The airport security theater of the Transportation Security Administration (TSA) is expensive, irritating, soul-destroying and largely useless, yet it has persisted for 20 years and by all appearances will join death and taxes as an eternal fixture of reality. Speaking of taxes, the massive surge of military spending coupled with Bush’s first-term tax cuts turned the budget surpluses of the late Clinton years into permanent deficits. Soon America will be so indebted that it will no longer have the freedom to spend its way out of a crisis. Money that might have eased the pain of deindustrialization or mitigated growing inequality was instead wasted in hopeless conflicts on the other side of the world.
Worst of all, America’s freedoms, and the basic pleasantness of daily life, have been corroded by a cult of safetyism and paranoia. The government still spies on citizens in ways once considered unthinkable, though now it is joined by private companies as well. The attempt to curb domestic ‘extremism’ means that piddling groups of wild-eyed eccentrics are treated as more serious than real foreign threats. The endless cycle of mask mandates, school closures and lockdowns that still govern America’s COVID response is linked to the belief formed 20 years ago that through the right combo of vigilance and bureaucracy, the government could banish the fear of death forever.

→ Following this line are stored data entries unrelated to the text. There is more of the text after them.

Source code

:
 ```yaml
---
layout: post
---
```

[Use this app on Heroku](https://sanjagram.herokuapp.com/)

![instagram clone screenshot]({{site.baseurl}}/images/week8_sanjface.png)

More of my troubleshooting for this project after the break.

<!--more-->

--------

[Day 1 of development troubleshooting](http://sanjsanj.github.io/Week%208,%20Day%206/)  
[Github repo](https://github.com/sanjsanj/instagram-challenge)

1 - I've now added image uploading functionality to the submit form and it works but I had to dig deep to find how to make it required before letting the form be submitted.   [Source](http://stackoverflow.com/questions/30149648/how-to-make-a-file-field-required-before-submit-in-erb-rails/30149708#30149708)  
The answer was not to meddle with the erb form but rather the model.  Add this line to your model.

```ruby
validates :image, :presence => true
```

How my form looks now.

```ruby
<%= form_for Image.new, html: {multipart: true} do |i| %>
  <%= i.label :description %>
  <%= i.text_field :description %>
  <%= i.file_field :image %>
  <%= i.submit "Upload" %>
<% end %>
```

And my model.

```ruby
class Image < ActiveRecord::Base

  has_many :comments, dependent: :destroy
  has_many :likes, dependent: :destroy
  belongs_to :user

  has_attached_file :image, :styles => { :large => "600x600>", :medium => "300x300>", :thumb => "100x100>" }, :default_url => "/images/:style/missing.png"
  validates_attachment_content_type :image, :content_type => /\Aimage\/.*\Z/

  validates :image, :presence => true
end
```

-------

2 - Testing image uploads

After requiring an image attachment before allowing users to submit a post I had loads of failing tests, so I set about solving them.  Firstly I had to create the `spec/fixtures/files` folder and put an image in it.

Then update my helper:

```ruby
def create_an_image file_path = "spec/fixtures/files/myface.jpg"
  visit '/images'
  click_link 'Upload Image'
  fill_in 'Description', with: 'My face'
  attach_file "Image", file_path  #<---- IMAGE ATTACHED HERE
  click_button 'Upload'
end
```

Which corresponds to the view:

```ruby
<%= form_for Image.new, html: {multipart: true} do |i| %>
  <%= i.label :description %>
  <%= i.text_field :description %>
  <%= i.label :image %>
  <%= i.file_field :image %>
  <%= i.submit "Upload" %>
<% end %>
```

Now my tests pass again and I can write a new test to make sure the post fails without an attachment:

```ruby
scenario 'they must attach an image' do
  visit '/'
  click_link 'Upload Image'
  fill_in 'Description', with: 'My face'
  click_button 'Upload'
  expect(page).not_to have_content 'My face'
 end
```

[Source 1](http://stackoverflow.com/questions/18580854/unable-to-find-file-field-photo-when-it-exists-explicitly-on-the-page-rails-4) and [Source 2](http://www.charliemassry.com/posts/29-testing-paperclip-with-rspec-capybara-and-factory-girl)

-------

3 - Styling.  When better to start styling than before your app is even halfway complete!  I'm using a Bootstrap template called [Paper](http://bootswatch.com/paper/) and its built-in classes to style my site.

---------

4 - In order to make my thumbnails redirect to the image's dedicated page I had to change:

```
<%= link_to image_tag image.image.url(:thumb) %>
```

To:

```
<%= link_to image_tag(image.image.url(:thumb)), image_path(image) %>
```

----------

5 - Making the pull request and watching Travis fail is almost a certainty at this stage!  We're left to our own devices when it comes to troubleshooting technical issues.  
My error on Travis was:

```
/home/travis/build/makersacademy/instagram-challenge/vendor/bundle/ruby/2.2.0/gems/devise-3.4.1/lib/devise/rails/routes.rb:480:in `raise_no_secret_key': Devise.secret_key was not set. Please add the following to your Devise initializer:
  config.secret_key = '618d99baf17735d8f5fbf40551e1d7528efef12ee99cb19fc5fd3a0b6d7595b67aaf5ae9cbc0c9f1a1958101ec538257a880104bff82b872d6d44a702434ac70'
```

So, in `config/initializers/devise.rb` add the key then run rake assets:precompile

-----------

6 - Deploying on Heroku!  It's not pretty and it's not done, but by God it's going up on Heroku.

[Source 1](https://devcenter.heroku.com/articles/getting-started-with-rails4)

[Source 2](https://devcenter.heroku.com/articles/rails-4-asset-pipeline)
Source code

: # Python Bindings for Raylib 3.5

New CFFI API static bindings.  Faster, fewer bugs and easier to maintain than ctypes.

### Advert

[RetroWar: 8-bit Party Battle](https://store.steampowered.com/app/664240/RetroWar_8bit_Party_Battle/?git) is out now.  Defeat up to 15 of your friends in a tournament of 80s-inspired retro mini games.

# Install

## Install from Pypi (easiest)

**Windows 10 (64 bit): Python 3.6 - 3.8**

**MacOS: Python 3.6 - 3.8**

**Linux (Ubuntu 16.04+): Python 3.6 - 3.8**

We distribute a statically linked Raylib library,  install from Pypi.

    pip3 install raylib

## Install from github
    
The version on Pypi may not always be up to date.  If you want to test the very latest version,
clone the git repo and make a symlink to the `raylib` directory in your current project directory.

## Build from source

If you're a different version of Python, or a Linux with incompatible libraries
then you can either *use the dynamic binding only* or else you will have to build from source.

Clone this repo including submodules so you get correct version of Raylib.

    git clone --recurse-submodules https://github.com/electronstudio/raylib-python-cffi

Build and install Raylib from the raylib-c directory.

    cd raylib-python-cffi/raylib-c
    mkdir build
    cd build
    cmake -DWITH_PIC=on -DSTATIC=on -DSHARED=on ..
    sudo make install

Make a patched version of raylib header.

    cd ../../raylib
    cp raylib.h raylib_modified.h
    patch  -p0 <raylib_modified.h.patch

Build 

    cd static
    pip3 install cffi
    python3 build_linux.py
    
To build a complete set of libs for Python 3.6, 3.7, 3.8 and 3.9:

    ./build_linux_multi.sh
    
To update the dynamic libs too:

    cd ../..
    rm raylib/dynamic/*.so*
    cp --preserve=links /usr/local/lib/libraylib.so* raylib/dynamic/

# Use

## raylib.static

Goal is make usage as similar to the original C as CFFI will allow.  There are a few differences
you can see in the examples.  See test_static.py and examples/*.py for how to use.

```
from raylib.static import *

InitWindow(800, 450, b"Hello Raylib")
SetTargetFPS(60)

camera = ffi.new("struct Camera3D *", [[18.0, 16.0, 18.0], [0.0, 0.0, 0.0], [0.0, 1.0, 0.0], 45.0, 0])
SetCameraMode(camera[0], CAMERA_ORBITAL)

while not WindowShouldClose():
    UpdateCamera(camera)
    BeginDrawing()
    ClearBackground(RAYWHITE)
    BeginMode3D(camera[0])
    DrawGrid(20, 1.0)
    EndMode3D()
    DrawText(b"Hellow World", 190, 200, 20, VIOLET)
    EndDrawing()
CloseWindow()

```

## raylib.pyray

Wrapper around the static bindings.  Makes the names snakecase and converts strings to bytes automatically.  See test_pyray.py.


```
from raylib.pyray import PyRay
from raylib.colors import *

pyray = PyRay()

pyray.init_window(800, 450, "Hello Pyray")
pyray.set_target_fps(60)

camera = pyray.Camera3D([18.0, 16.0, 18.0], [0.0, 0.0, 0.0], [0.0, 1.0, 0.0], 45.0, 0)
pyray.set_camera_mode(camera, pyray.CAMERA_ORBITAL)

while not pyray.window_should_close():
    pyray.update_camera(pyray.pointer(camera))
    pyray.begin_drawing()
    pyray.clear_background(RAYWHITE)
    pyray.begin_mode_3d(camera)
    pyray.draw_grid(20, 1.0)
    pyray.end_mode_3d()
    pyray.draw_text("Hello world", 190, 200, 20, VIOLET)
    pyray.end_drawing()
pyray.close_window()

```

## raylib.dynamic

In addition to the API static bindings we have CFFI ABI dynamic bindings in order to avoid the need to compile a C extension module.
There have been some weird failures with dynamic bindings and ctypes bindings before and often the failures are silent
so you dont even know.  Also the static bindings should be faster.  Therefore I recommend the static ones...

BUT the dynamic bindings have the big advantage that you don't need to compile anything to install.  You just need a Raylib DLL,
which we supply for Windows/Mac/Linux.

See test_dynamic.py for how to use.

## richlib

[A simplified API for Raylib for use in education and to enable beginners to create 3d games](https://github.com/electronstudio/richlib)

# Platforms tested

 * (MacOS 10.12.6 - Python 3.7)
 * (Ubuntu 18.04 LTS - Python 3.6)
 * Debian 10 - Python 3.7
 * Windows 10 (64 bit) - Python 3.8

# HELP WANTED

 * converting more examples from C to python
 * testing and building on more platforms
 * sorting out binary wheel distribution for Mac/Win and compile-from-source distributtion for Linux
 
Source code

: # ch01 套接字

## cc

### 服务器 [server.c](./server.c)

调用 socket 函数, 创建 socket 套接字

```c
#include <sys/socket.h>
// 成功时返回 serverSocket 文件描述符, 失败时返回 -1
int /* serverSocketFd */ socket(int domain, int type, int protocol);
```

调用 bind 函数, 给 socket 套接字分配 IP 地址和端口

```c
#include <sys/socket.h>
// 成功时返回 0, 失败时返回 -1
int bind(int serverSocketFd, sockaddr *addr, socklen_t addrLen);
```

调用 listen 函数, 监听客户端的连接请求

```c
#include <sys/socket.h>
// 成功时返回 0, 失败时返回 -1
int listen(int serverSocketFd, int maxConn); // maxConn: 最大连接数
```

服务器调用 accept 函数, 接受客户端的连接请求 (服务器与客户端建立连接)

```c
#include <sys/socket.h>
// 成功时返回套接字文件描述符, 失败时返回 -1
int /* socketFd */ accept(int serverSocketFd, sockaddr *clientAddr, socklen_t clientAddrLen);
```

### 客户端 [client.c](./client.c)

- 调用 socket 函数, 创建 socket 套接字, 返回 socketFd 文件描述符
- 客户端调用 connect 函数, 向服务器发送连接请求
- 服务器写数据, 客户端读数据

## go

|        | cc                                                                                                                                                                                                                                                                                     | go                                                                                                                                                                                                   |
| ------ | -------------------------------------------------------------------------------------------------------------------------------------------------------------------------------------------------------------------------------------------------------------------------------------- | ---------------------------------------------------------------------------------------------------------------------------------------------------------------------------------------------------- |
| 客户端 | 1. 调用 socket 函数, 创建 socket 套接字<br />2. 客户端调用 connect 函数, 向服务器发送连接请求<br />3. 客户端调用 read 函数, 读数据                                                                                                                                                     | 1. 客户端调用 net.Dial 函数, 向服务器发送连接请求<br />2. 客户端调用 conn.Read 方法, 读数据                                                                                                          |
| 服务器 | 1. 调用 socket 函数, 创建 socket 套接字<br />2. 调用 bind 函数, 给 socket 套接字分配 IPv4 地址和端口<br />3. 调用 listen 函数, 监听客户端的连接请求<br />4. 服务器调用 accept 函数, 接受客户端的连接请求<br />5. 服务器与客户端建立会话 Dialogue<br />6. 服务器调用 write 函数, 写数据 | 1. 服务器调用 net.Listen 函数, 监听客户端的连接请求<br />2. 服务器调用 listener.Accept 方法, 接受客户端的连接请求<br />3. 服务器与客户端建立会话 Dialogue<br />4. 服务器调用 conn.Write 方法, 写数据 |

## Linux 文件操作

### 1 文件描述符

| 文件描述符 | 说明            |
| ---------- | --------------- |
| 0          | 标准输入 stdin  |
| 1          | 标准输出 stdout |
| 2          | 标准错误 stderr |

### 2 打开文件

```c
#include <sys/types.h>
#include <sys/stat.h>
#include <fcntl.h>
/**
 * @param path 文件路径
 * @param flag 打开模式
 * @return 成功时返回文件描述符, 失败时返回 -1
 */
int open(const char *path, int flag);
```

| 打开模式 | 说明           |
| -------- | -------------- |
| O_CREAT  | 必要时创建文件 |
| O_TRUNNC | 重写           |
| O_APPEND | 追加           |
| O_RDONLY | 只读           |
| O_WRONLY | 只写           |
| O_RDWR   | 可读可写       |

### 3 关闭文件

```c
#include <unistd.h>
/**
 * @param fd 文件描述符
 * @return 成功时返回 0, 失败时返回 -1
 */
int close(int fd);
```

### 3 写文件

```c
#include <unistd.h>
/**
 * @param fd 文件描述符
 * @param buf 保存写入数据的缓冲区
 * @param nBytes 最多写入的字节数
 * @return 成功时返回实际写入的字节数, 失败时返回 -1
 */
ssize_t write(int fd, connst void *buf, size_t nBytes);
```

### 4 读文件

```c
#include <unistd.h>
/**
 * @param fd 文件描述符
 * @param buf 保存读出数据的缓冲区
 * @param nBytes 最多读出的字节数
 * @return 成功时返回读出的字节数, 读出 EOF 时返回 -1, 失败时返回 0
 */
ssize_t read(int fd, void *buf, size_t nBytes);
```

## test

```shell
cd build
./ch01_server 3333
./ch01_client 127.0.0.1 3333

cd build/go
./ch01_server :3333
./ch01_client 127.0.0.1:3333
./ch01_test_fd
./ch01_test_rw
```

America’s absolute and relative decline is so sharp and so obvious that, 20 years on, the aftermath of 9/11 sparks a peculiar nostalgia from many Americans. Simple moments such as George W. Bush throwing out a baseball pitch have become embedded in popular memory. 9/11 marked America’s last great spout of patriotic fervor. It was the last time the country was truly united in its response to anything. The America of September 12, 2001 was prepared to do anything, sacrifice anything, for the good of the country. In return, it got some failed wars, a lot of debt and the TSA.
All is not lost. If America’s confidence has diminished, so too has some of its hubris. The appetite for nation-building has gone. China is now a rising superpower, and rising power means growing assertiveness. Faced with a true global rival, America’s leaders may not blunder so thoughtlessly. And with another hegemon’s demands to worry about, countries that once chafed at American power may once again see the United States as a force for good. The failed war on terror battered the American spirit. It will take at least 20 years of restrained and intelligent foreign policy to restore it.